- _Work to be completed_
Would you copy every line of the listing below that includes the word "double"?

- _Extracted information_
'''
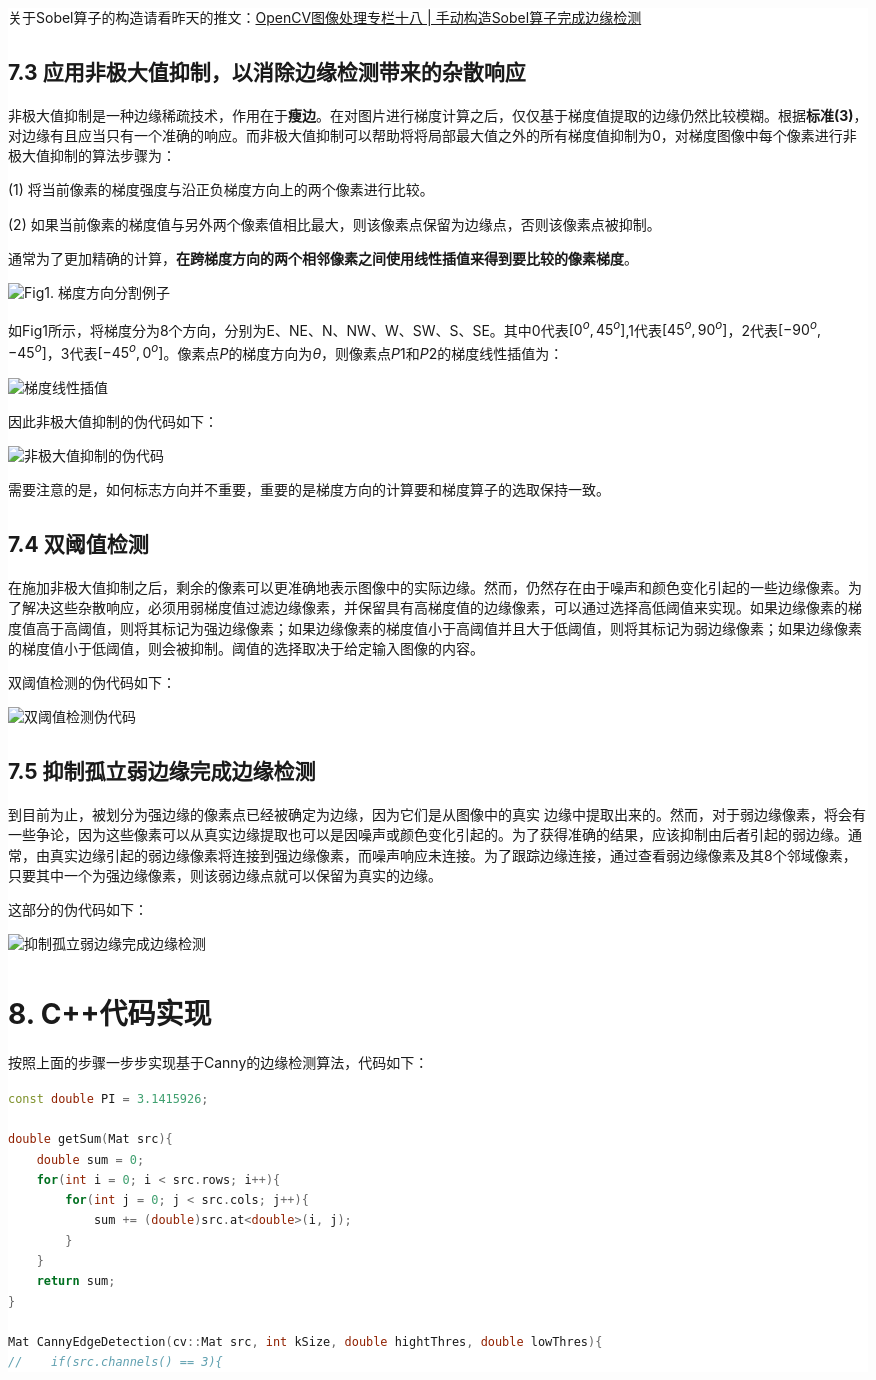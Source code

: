 关于Sobel算子的构造请看昨天的推文：[OpenCV图像处理专栏十八 | 手动构造Sobel算子完成边缘检测](https://mp.weixin.qq.com/s/ISxINIo2PiA-LSVnWDK3wQ)

## 7.3 应用非极大值抑制，以消除边缘检测带来的杂散响应
非极大值抑制是一种边缘稀疏技术，作用在于**瘦边**。在对图片进行梯度计算之后，仅仅基于梯度值提取的边缘仍然比较模糊。根据**标准(3)**，对边缘有且应当只有一个准确的响应。而非极大值抑制可以帮助将将局部最大值之外的所有梯度值抑制为$0$，对梯度图像中每个像素进行非极大值抑制的算法步骤为：

(1) 将当前像素的梯度强度与沿正负梯度方向上的两个像素进行比较。

(2) 如果当前像素的梯度值与另外两个像素值相比最大，则该像素点保留为边缘点，否则该像素点被抑制。

通常为了更加精确的计算，**在跨梯度方向的两个相邻像素之间使用线性插值来得到要比较的像素梯度**。

![Fig1. 梯度方向分割例子](https://img-blog.csdnimg.cn/20200316221244178.png?x-oss-process=image/watermark,type_ZmFuZ3poZW5naGVpdGk,shadow_10,text_aHR0cHM6Ly9ibG9nLmNzZG4ubmV0L2p1c3Rfc29ydA==,size_16,color_FFFFFF,t_70)

如Fig1所示，将梯度分为$8$个方向，分别为E、NE、N、NW、W、SW、S、SE。其中$0$代表$[0^o,45^o]$,$1$代表$[45^o,90^o]$，$2$代表$[-90^o,-45^o]$，$3$代表$[-45^o,0^o]$。像素点$P$的梯度方向为$\theta$，则像素点$P1$和$P2$的梯度线性插值为： 

![梯度线性插值](https://img-blog.csdnimg.cn/20200316221549649.png)

因此非极大值抑制的伪代码如下：

![非极大值抑制的伪代码](https://img-blog.csdnimg.cn/20200316221630887.png)

需要注意的是，如何标志方向并不重要，重要的是梯度方向的计算要和梯度算子的选取保持一致。

## 7.4 双阈值检测
在施加非极大值抑制之后，剩余的像素可以更准确地表示图像中的实际边缘。然而，仍然存在由于噪声和颜色变化引起的一些边缘像素。为了解决这些杂散响应，必须用弱梯度值过滤边缘像素，并保留具有高梯度值的边缘像素，可以通过选择高低阈值来实现。如果边缘像素的梯度值高于高阈值，则将其标记为强边缘像素；如果边缘像素的梯度值小于高阈值并且大于低阈值，则将其标记为弱边缘像素；如果边缘像素的梯度值小于低阈值，则会被抑制。阈值的选择取决于给定输入图像的内容。

双阈值检测的伪代码如下：

![双阈值检测伪代码](https://img-blog.csdnimg.cn/20200316221921543.png?x-oss-process=image/watermark,type_ZmFuZ3poZW5naGVpdGk,shadow_10,text_aHR0cHM6Ly9ibG9nLmNzZG4ubmV0L2p1c3Rfc29ydA==,size_16,color_FFFFFF,t_70)

## 7.5 抑制孤立弱边缘完成边缘检测
到目前为止，被划分为强边缘的像素点已经被确定为边缘，因为它们是从图像中的真实 边缘中提取出来的。然而，对于弱边缘像素，将会有一些争论，因为这些像素可以从真实边缘提取也可以是因噪声或颜色变化引起的。为了获得准确的结果，应该抑制由后者引起的弱边缘。通常，由真实边缘引起的弱边缘像素将连接到强边缘像素，而噪声响应未连接。为了跟踪边缘连接，通过查看弱边缘像素及其$8$个邻域像素，只要其中一个为强边缘像素，则该弱边缘点就可以保留为真实的边缘。

这部分的伪代码如下：

![抑制孤立弱边缘完成边缘检测](https://img-blog.csdnimg.cn/20200316222052776.png)



# 8. C++代码实现

按照上面的步骤一步步实现基于Canny的边缘检测算法，代码如下：

```c++
const double PI = 3.1415926;

double getSum(Mat src){
    double sum = 0;
    for(int i = 0; i < src.rows; i++){
        for(int j = 0; j < src.cols; j++){
            sum += (double)src.at<double>(i, j);
        }
    }
    return sum;
}

Mat CannyEdgeDetection(cv::Mat src, int kSize, double hightThres, double lowThres){
//    if(src.channels() == 3){
```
'''
- _Exercise response_
const double PI = 3.1415926;
double getSum(Mat src){
    double sum = 0;
            sum += (double)src.at<double>(i, j);
Mat CannyEdgeDetection(cv::Mat src, int kSize, double hightThres, double lowThres){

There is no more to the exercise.